Work task
Quote the records below in full, exactly as given, with the images taken out.

####

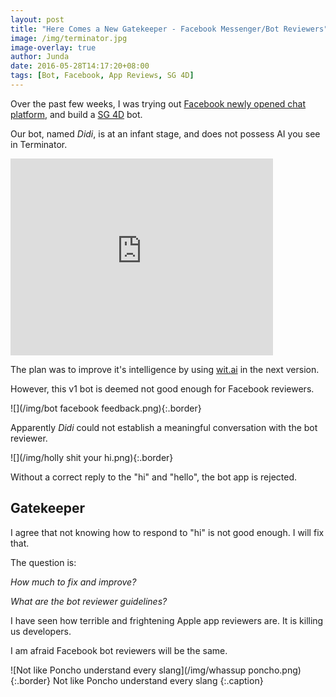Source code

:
 ```yaml
---
layout: post
title: "Here Comes a New Gatekeeper - Facebook Messenger/Bot Reviewers"
image: /img/terminator.jpg
image-overlay: true
author: Junda
date: 2016-05-28T14:17:20+08:00
tags: [Bot, Facebook, App Reviews, SG 4D]
---
```


Over the past few weeks, I was trying out [Facebook newly opened chat platform](http://techcrunch.com/2016/04/12/agents-on-messenger/), and build a [SG 4D](/stories/#SG%204D) bot.

Our bot, named _Didi_, is at an infant stage, and does not possess AI you see in Terminator.

<iframe width="420" height="315" src="https://www.youtube.com/embed/c4T1qM_D3nY" frameborder="0" allowfullscreen></iframe>

The plan was to improve it's intelligence by using [wit.ai](http://wit.ai/) in the next version.

However, this v1 bot is deemed not good enough for Facebook reviewers.

![](/img/bot facebook feedback.png){:.border}

Apparently _Didi_ could not establish a meaningful conversation with the bot reviewer.

![](/img/holly shit your hi.png){:.border}

Without a correct reply to the "hi" and "hello", the bot app is rejected.


## Gatekeeper

I agree that not knowing how to respond to "hi" is not good enough. I will fix that.

The question is:

_How much to fix and improve?_

_What are the bot reviewer guidelines?_

I have seen how terrible and frightening Apple app reviewers are. It is killing us developers.

I am afraid Facebook bot reviewers will be the same.

![Not like Poncho understand every slang](/img/whassup poncho.png){:.border} Not like Poncho understand every slang
{:.caption}
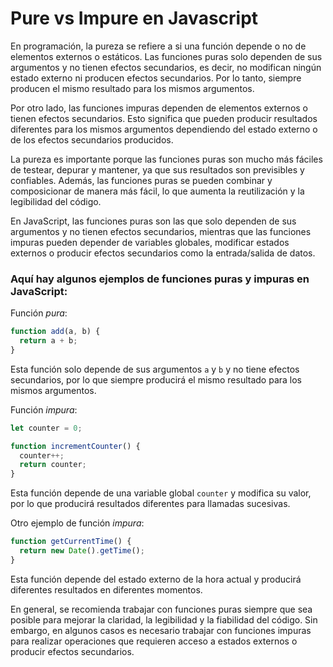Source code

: # Pure vs Impure en Javascript

En programación, la pureza se refiere a si una función depende o no de elementos externos o estáticos. Las funciones puras solo dependen de sus argumentos y no tienen efectos secundarios, es decir, no modifican ningún estado externo ni producen efectos secundarios. Por lo tanto, siempre producen el mismo resultado para los mismos argumentos.

Por otro lado, las funciones impuras dependen de elementos externos o tienen efectos secundarios. Esto significa que pueden producir resultados diferentes para los mismos argumentos dependiendo del estado externo o de los efectos secundarios producidos.

La pureza es importante porque las funciones puras son mucho más fáciles de testear, depurar y mantener, ya que sus resultados son previsibles y confiables. Además, las funciones puras se pueden combinar y composicionar de manera más fácil, lo que aumenta la reutilización y la legibilidad del código.

En JavaScript, las funciones puras son las que solo dependen de sus argumentos y no tienen efectos secundarios, mientras que las funciones impuras pueden depender de variables globales, modificar estados externos o producir efectos secundarios como la entrada/salida de datos.

### Aquí hay algunos ejemplos de funciones puras y impuras en JavaScript:

Función *pura*:

```javascript
function add(a, b) {
  return a + b;
}
```
Esta función solo depende de sus argumentos `a` y `b` y no tiene efectos secundarios, por lo que siempre producirá el mismo resultado para los mismos argumentos.

Función *impura*:

```javascript
let counter = 0;

function incrementCounter() {
  counter++;
  return counter;
}
```

Esta función depende de una variable global `counter` y modifica su valor, por lo que producirá resultados diferentes para llamadas sucesivas.

Otro ejemplo de función *impura*:

```javascript
function getCurrentTime() {
  return new Date().getTime();
}
```
Esta función depende del estado externo de la hora actual y producirá diferentes resultados en diferentes momentos.

En general, se recomienda trabajar con funciones puras siempre que sea posible para mejorar la claridad, la legibilidad y la fiabilidad del código. Sin embargo, en algunos casos es necesario trabajar con funciones impuras para realizar operaciones que requieren acceso a estados externos o producir efectos secundarios.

####

Expected answer
Source code

:
 ```yaml
---
layout: post
title: "Here Comes a New Gatekeeper - Facebook Messenger/Bot Reviewers"
image: /img/terminator.jpg
image-overlay: true
author: Junda
date: 2016-05-28T14:17:20+08:00
tags: [Bot, Facebook, App Reviews, SG 4D]
---
```


Over the past few weeks, I was trying out [Facebook newly opened chat platform](http://techcrunch.com/2016/04/12/agents-on-messenger/), and build a [SG 4D](/stories/#SG%204D) bot.

Our bot, named _Didi_, is at an infant stage, and does not possess AI you see in Terminator.

<iframe width="420" height="315" src="https://www.youtube.com/embed/c4T1qM_D3nY" frameborder="0" allowfullscreen></iframe>

The plan was to improve it's intelligence by using [wit.ai](http://wit.ai/) in the next version.

However, this v1 bot is deemed not good enough for Facebook reviewers.

![](/img/bot facebook feedback.png){:.border}

Apparently _Didi_ could not establish a meaningful conversation with the bot reviewer.

![](/img/holly shit your hi.png){:.border}

Without a correct reply to the "hi" and "hello", the bot app is rejected.


## Gatekeeper

I agree that not knowing how to respond to "hi" is not good enough. I will fix that.

The question is:

_How much to fix and improve?_

_What are the bot reviewer guidelines?_

I have seen how terrible and frightening Apple app reviewers are. It is killing us developers.

I am afraid Facebook bot reviewers will be the same.

![Not like Poncho understand every slang](/img/whassup poncho.png){:.border} Not like Poncho understand every slang
{:.caption}
Source code

: # Pure vs Impure en Javascript

En programación, la pureza se refiere a si una función depende o no de elementos externos o estáticos. Las funciones puras solo dependen de sus argumentos y no tienen efectos secundarios, es decir, no modifican ningún estado externo ni producen efectos secundarios. Por lo tanto, siempre producen el mismo resultado para los mismos argumentos.

Por otro lado, las funciones impuras dependen de elementos externos o tienen efectos secundarios. Esto significa que pueden producir resultados diferentes para los mismos argumentos dependiendo del estado externo o de los efectos secundarios producidos.

La pureza es importante porque las funciones puras son mucho más fáciles de testear, depurar y mantener, ya que sus resultados son previsibles y confiables. Además, las funciones puras se pueden combinar y composicionar de manera más fácil, lo que aumenta la reutilización y la legibilidad del código.

En JavaScript, las funciones puras son las que solo dependen de sus argumentos y no tienen efectos secundarios, mientras que las funciones impuras pueden depender de variables globales, modificar estados externos o producir efectos secundarios como la entrada/salida de datos.

### Aquí hay algunos ejemplos de funciones puras y impuras en JavaScript:

Función *pura*:

```javascript
function add(a, b) {
  return a + b;
}
```
Esta función solo depende de sus argumentos `a` y `b` y no tiene efectos secundarios, por lo que siempre producirá el mismo resultado para los mismos argumentos.

Función *impura*:

```javascript
let counter = 0;

function incrementCounter() {
  counter++;
  return counter;
}
```

Esta función depende de una variable global `counter` y modifica su valor, por lo que producirá resultados diferentes para llamadas sucesivas.

Otro ejemplo de función *impura*:

```javascript
function getCurrentTime() {
  return new Date().getTime();
}
```
Esta función depende del estado externo de la hora actual y producirá diferentes resultados en diferentes momentos.

En general, se recomienda trabajar con funciones puras siempre que sea posible para mejorar la claridad, la legibilidad y la fiabilidad del código. Sin embargo, en algunos casos es necesario trabajar con funciones impuras para realizar operaciones que requieren acceso a estados externos o producir efectos secundarios.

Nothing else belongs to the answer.